• ABOUT THIS EXERCISE
What should come back is the data below, word for word, minus any picture.

• LISTED ENTRIES

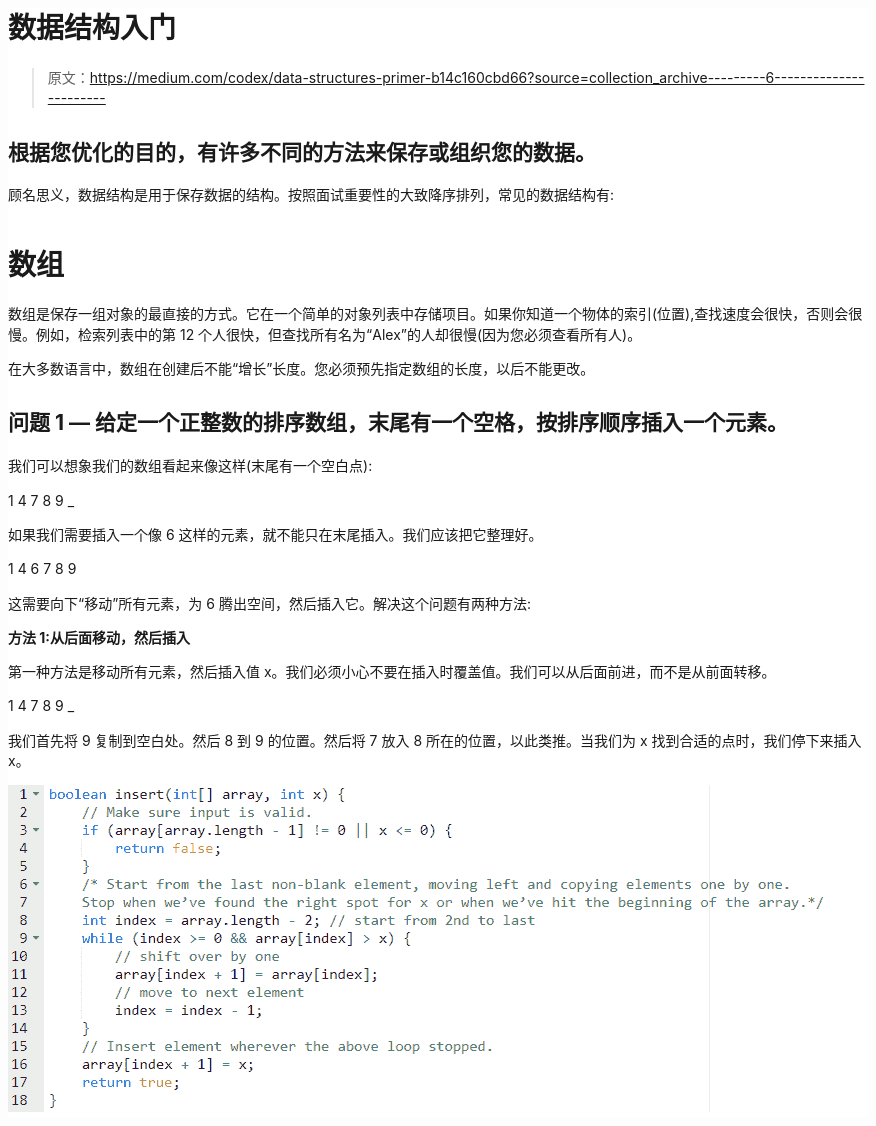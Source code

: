 # 数据结构入门

> 原文：<https://medium.com/codex/data-structures-primer-b14c160cbd66?source=collection_archive---------6----------------------->

## 根据您优化的目的，有许多不同的方法来保存或组织您的数据。

顾名思义，数据结构是用于保存数据的结构。按照面试重要性的大致降序排列，常见的数据结构有:

# **数组**

数组是保存一组对象的最直接的方式。它在一个简单的对象列表中存储项目。如果你知道一个物体的索引(位置),查找速度会很快，否则会很慢。例如，检索列表中的第 12 个人很快，但查找所有名为“Alex”的人却很慢(因为您必须查看所有人)。

在大多数语言中，数组在创建后不能“增长”长度。您必须预先指定数组的长度，以后不能更改。

## **问题 1 —** 给定一个正整数的排序数组，末尾有一个空格，**按排序顺序插入一个元素**。

我们可以想象我们的数组看起来像这样(末尾有一个空白点):

1 4 7 8 9 _

如果我们需要插入一个像 6 这样的元素，就不能只在末尾插入。我们应该把它整理好。

1 4 6 7 8 9

这需要向下“移动”所有元素，为 6 腾出空间，然后插入它。解决这个问题有两种方法:

**方法 1:从后面移动，然后插入**

第一种方法是移动所有元素，然后插入值 x。我们必须小心不要在插入时覆盖值。我们可以从后面前进，而不是从前面转移。

1 4 7 8 9 _

我们首先将 9 复制到空白处。然后 8 到 9 的位置。然后将 7 放入 8 所在的位置，以此类推。当我们为 x 找到合适的点时，我们停下来插入 x。

![](img/5ab6b07487c1f07684bdfc59896ee516.png)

• RESULT OF THE TASK
Source code

: # 数据结构入门

> 原文：<https://medium.com/codex/data-structures-primer-b14c160cbd66?source=collection_archive---------6----------------------->

## 根据您优化的目的，有许多不同的方法来保存或组织您的数据。

顾名思义，数据结构是用于保存数据的结构。按照面试重要性的大致降序排列，常见的数据结构有:

# **数组**

数组是保存一组对象的最直接的方式。它在一个简单的对象列表中存储项目。如果你知道一个物体的索引(位置),查找速度会很快，否则会很慢。例如，检索列表中的第 12 个人很快，但查找所有名为“Alex”的人却很慢(因为您必须查看所有人)。

在大多数语言中，数组在创建后不能“增长”长度。您必须预先指定数组的长度，以后不能更改。

## **问题 1 —** 给定一个正整数的排序数组，末尾有一个空格，**按排序顺序插入一个元素**。

我们可以想象我们的数组看起来像这样(末尾有一个空白点):

1 4 7 8 9 _

如果我们需要插入一个像 6 这样的元素，就不能只在末尾插入。我们应该把它整理好。

1 4 6 7 8 9

这需要向下“移动”所有元素，为 6 腾出空间，然后插入它。解决这个问题有两种方法:

**方法 1:从后面移动，然后插入**

第一种方法是移动所有元素，然后插入值 x。我们必须小心不要在插入时覆盖值。我们可以从后面前进，而不是从前面转移。

1 4 7 8 9 _

我们首先将 9 复制到空白处。然后 8 到 9 的位置。然后将 7 放入 8 所在的位置，以此类推。当我们为 x 找到合适的点时，我们停下来插入 x。

![](img/5ab6b07487c1f07684bdfc59896ee516.png)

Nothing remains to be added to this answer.